# EXTRACTED MATERIAL
· · ·
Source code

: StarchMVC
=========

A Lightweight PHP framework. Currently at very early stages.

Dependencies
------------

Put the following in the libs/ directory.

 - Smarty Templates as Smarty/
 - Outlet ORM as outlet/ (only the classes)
· · ·
# EXERCISE DESCRIPTION
Extract the listing in its entirety, matching it exactly.

# EXERCISE RESULT
Source code

: StarchMVC
=========

A Lightweight PHP framework. Currently at very early stages.

Dependencies
------------

Put the following in the libs/ directory.

 - Smarty Templates as Smarty/
 - Outlet ORM as outlet/ (only the classes)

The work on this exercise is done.